Craig Hey, Director, Cushman & Wakefield

Overall, the Central Birmingham submarket maintains both the lowest vacancy and highest average effective rent at $1,196 as of March 2019, according to Axiometrics.

Job growth in the market is largely driving this trend with 6,600 net jobs added over the past year and unemployment dropping well below 4.0 percent. Along with this growth, incomes are rising. The metro’s average household income is projected to reach just over $88,000 by 2023, a 17 percent gain over the average today.

Key recent announcements that we point to as signs of growth include: Shipt’s 881 jobs, Amazon’s 1,500-job fulfillment center in Bessemer, Mercedes-Benz’ 429-job pair of facilities, Moller Tech’s 222-job manufacturing, Pack Health’s 175-job new headquarters in Birmingham and Evonik Corp.’s 50-job expansion with highly technical research and development positions.

Adding to this economic momentum is demographic-driven rental demand with Birmingham adding a projected 3,800 new renter households in the next five years.

Kristina Garcia, Research Director, Cushman & Wakefield

Projects and players

Central Birmingham is housing several projects that are currently under construction. In the third quarter of 2017, Cortland broke ground on Vesta, a 318-unit high- and low-rise on Highland Avenue, which is projected to be complete in 2020.

In the Parkside area, Third & Urban began construction on The Denham Building in mid-2018. Once complete later this year, the property will offer 81,000 square feet of office and retail space, as well as 59 loft units.
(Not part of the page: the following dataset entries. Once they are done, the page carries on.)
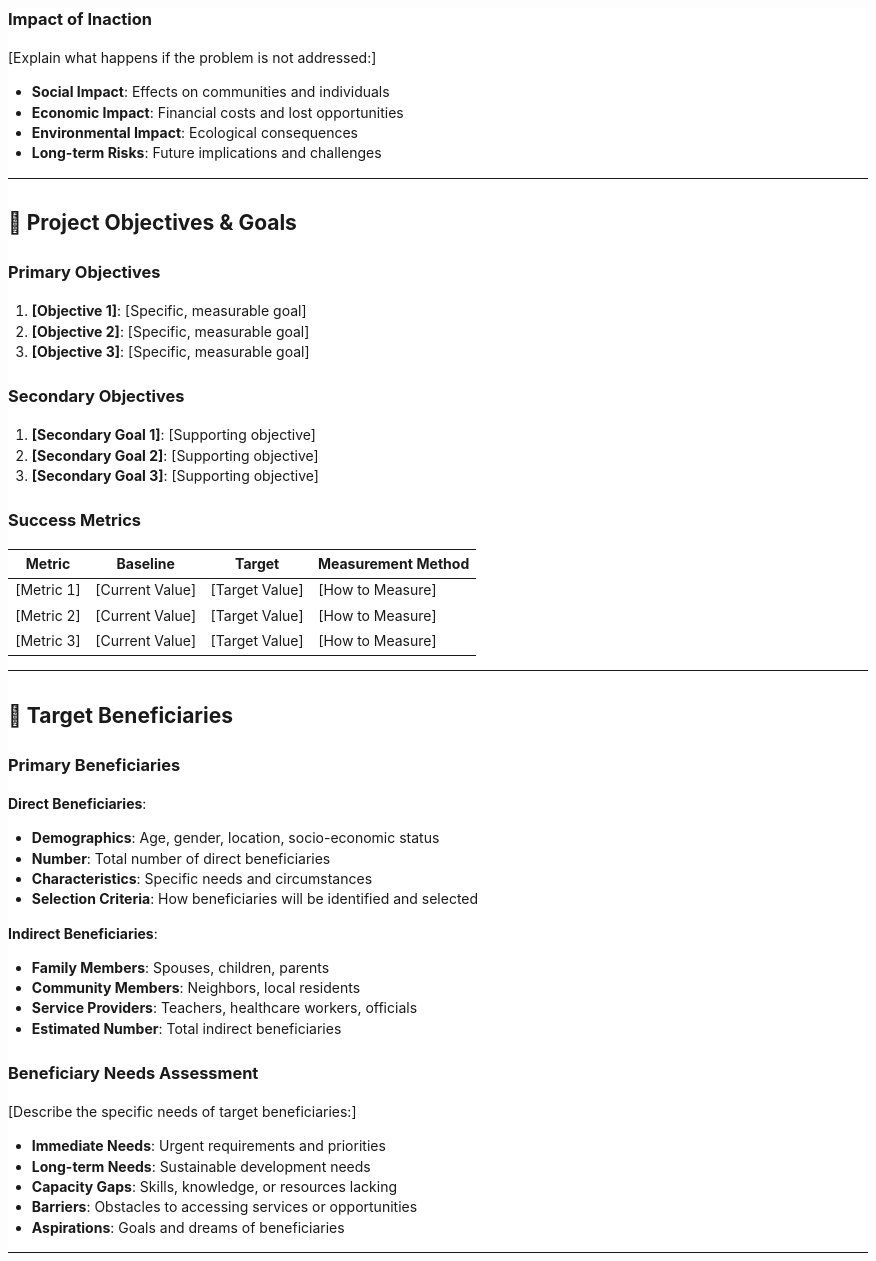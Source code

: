 ### Impact of Inaction
[Explain what happens if the problem is not addressed:]
- **Social Impact**: Effects on communities and individuals
- **Economic Impact**: Financial costs and lost opportunities
- **Environmental Impact**: Ecological consequences
- **Long-term Risks**: Future implications and challenges

---

## 🎯 Project Objectives & Goals

### Primary Objectives
1. **[Objective 1]**: [Specific, measurable goal]
2. **[Objective 2]**: [Specific, measurable goal]
3. **[Objective 3]**: [Specific, measurable goal]

### Secondary Objectives
1. **[Secondary Goal 1]**: [Supporting objective]
2. **[Secondary Goal 2]**: [Supporting objective]
3. **[Secondary Goal 3]**: [Supporting objective]

### Success Metrics
| Metric | Baseline | Target | Measurement Method |
|--------|----------|--------|-------------------|
| [Metric 1] | [Current Value] | [Target Value] | [How to Measure] |
| [Metric 2] | [Current Value] | [Target Value] | [How to Measure] |
| [Metric 3] | [Current Value] | [Target Value] | [How to Measure] |

---

## 👥 Target Beneficiaries

### Primary Beneficiaries
**Direct Beneficiaries**:
- **Demographics**: Age, gender, location, socio-economic status
- **Number**: Total number of direct beneficiaries
- **Characteristics**: Specific needs and circumstances
- **Selection Criteria**: How beneficiaries will be identified and selected

**Indirect Beneficiaries**:
- **Family Members**: Spouses, children, parents
- **Community Members**: Neighbors, local residents
- **Service Providers**: Teachers, healthcare workers, officials
- **Estimated Number**: Total indirect beneficiaries

### Beneficiary Needs Assessment
[Describe the specific needs of target beneficiaries:]
- **Immediate Needs**: Urgent requirements and priorities
- **Long-term Needs**: Sustainable development needs
- **Capacity Gaps**: Skills, knowledge, or resources lacking
- **Barriers**: Obstacles to accessing services or opportunities
- **Aspirations**: Goals and dreams of beneficiaries

---
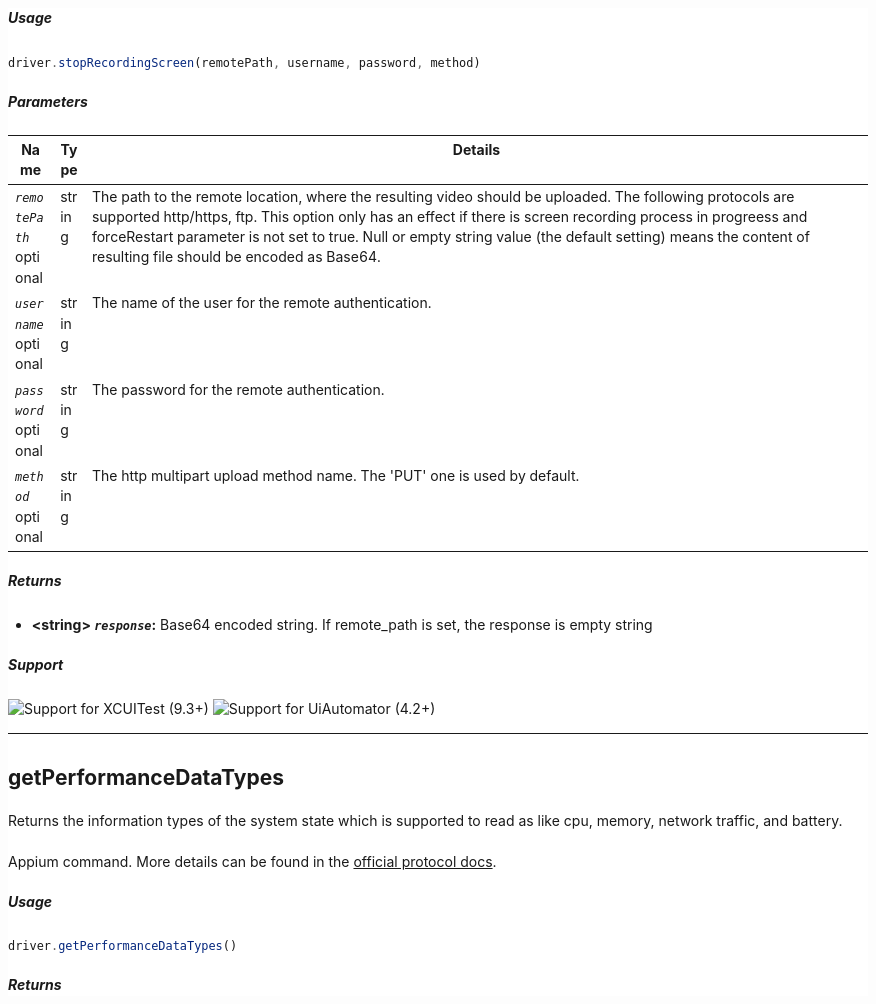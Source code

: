 ##### Usage

```js
driver.stopRecordingScreen(remotePath, username, password, method)
```


##### Parameters

| Name | Type | Details |
| ---- | ---- | ------- |
| <code><var>remotePath</var></code><br /><span class="label labelWarning">optional</span> | string | The path to the remote location, where the resulting video should be uploaded. The following protocols are supported http/https, ftp. This option only has an effect if there is screen recording process in progreess and forceRestart parameter is not set to true. Null or empty string value (the default setting) means the content of resulting file should be encoded as Base64. |
| <code><var>username</var></code><br /><span class="label labelWarning">optional</span> | string | The name of the user for the remote authentication. |
| <code><var>password</var></code><br /><span class="label labelWarning">optional</span> | string | The password for the remote authentication. |
| <code><var>method</var></code><br /><span class="label labelWarning">optional</span> | string | The http multipart upload method name. The &#39;PUT&#39; one is used by default. |






##### Returns

- **&lt;string&gt; <code><var>response</var></code>:** Base64 encoded string. If remote_path is set, the response is empty string





##### Support

![Support for XCUITest (9.3+)](/img/icons/ios.svg)
![Support for UiAutomator (4.2+)](/img/icons/android.svg)



---

## getPerformanceDataTypes


Returns the information types of the system state which is supported to read as like cpu, memory, network traffic, and battery.<br /><br />Appium command. More details can be found in the [official protocol docs](http://appium.io/docs/en/commands/device/performance-data/performance-data-types/).

##### Usage

```js
driver.getPerformanceDataTypes()
```






##### Returns
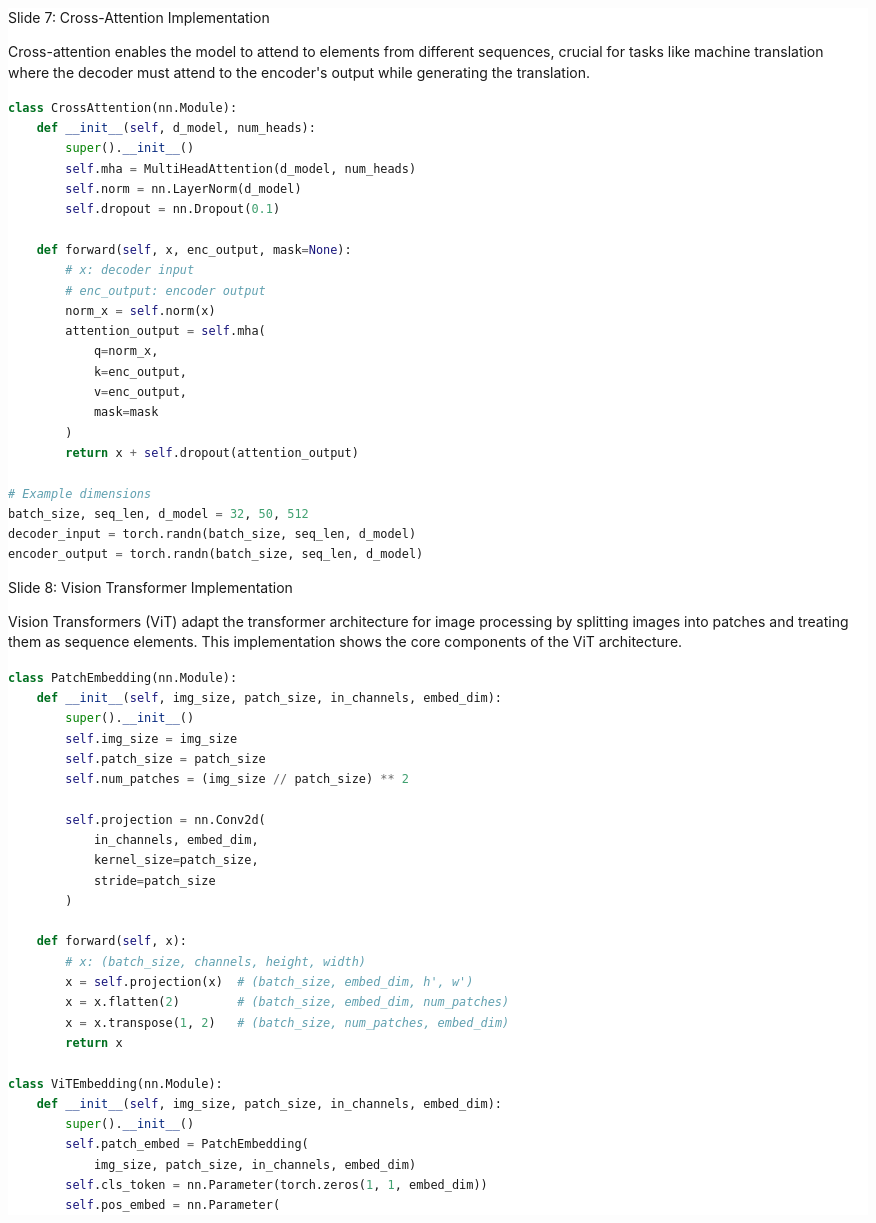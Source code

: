 Slide 7: Cross-Attention Implementation

Cross-attention enables the model to attend to elements from different sequences, crucial for tasks like machine translation where the decoder must attend to the encoder's output while generating the translation.

```python
class CrossAttention(nn.Module):
    def __init__(self, d_model, num_heads):
        super().__init__()
        self.mha = MultiHeadAttention(d_model, num_heads)
        self.norm = nn.LayerNorm(d_model)
        self.dropout = nn.Dropout(0.1)
        
    def forward(self, x, enc_output, mask=None):
        # x: decoder input
        # enc_output: encoder output
        norm_x = self.norm(x)
        attention_output = self.mha(
            q=norm_x,
            k=enc_output,
            v=enc_output,
            mask=mask
        )
        return x + self.dropout(attention_output)

# Example dimensions
batch_size, seq_len, d_model = 32, 50, 512
decoder_input = torch.randn(batch_size, seq_len, d_model)
encoder_output = torch.randn(batch_size, seq_len, d_model)
```

Slide 8: Vision Transformer Implementation

Vision Transformers (ViT) adapt the transformer architecture for image processing by splitting images into patches and treating them as sequence elements. This implementation shows the core components of the ViT architecture.

```python
class PatchEmbedding(nn.Module):
    def __init__(self, img_size, patch_size, in_channels, embed_dim):
        super().__init__()
        self.img_size = img_size
        self.patch_size = patch_size
        self.num_patches = (img_size // patch_size) ** 2
        
        self.projection = nn.Conv2d(
            in_channels, embed_dim,
            kernel_size=patch_size,
            stride=patch_size
        )
        
    def forward(self, x):
        # x: (batch_size, channels, height, width)
        x = self.projection(x)  # (batch_size, embed_dim, h', w')
        x = x.flatten(2)        # (batch_size, embed_dim, num_patches)
        x = x.transpose(1, 2)   # (batch_size, num_patches, embed_dim)
        return x

class ViTEmbedding(nn.Module):
    def __init__(self, img_size, patch_size, in_channels, embed_dim):
        super().__init__()
        self.patch_embed = PatchEmbedding(
            img_size, patch_size, in_channels, embed_dim)
        self.cls_token = nn.Parameter(torch.zeros(1, 1, embed_dim))
        self.pos_embed = nn.Parameter(
```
In the Midtown area, RGS has cleared the site and is prepared to begin construction on Phase II of 20 Midtown. The property will offer 312 units and just under 40,000 square feet of ground floor retail space.

Situated at 1001 20th St. S, The Opus Group is building a 199-unit, 17-story, 522-bed student housing high-rise located near the UAB campus that is projected to be complete in late 2020. In the City Center project, Tellus Partners has begun demolition on the vacant, former AT&T office tower, with more than 300 residential units planned.

Planned multifamily developments in Central Birmingham span various projects, including Next Chapter Properties (130 units), The American Life Redevelopment (141 units) and Cityscape Group University Flats Phase II (57 units).

In addition, Novare Group, Daniel Corp. and Corporate Realty/Parallel Co. have several proposed multifamily properties in Central Birmingham totaling more than 900 units that may or may not come to fruition.

Some miscellaneous, submarket-changing commercial and mixed-use projects on the horizon include:

Powell Avenue Steam Plant: Alabama Power Co. is in the process of undergoing remediation at the approximately 120,000-square-foot Powell Avenue Steam Plant in the Parkside district to ready it for mixed-use.

The Post: Robins & Morton and Fifth Dimension Architecture are converting a former post office into a 21,000-square-foot office building to be known as The Post.

The Battery: SRS Real Estate Partners is redeveloping the former Birmingham Electric Battery Co. property into a mixed-use development with tenants such as Birmingham District Brewing Co., Gus’s Fried Chicken, Wasabi Juan’s and The Syndicate Lounge.

Outlook

The Birmingham market feels strong with solid fundamentals, continued job growth, multiple strong sales comps at over $250,000 per unit and projected multifamily deliveries happening at a pace that the market can absorb. The majority of these units were tracking before the Federal Opportunity Zone stimulus was announced.

We feel opportunity zones will be an additional incentive for capital to build and repurpose vacant buildings going forward, but that those benefits are not required for projects to proceed as the economics work with or without it. It’s exciting to watch Birmingham’s resurgence downtown continue.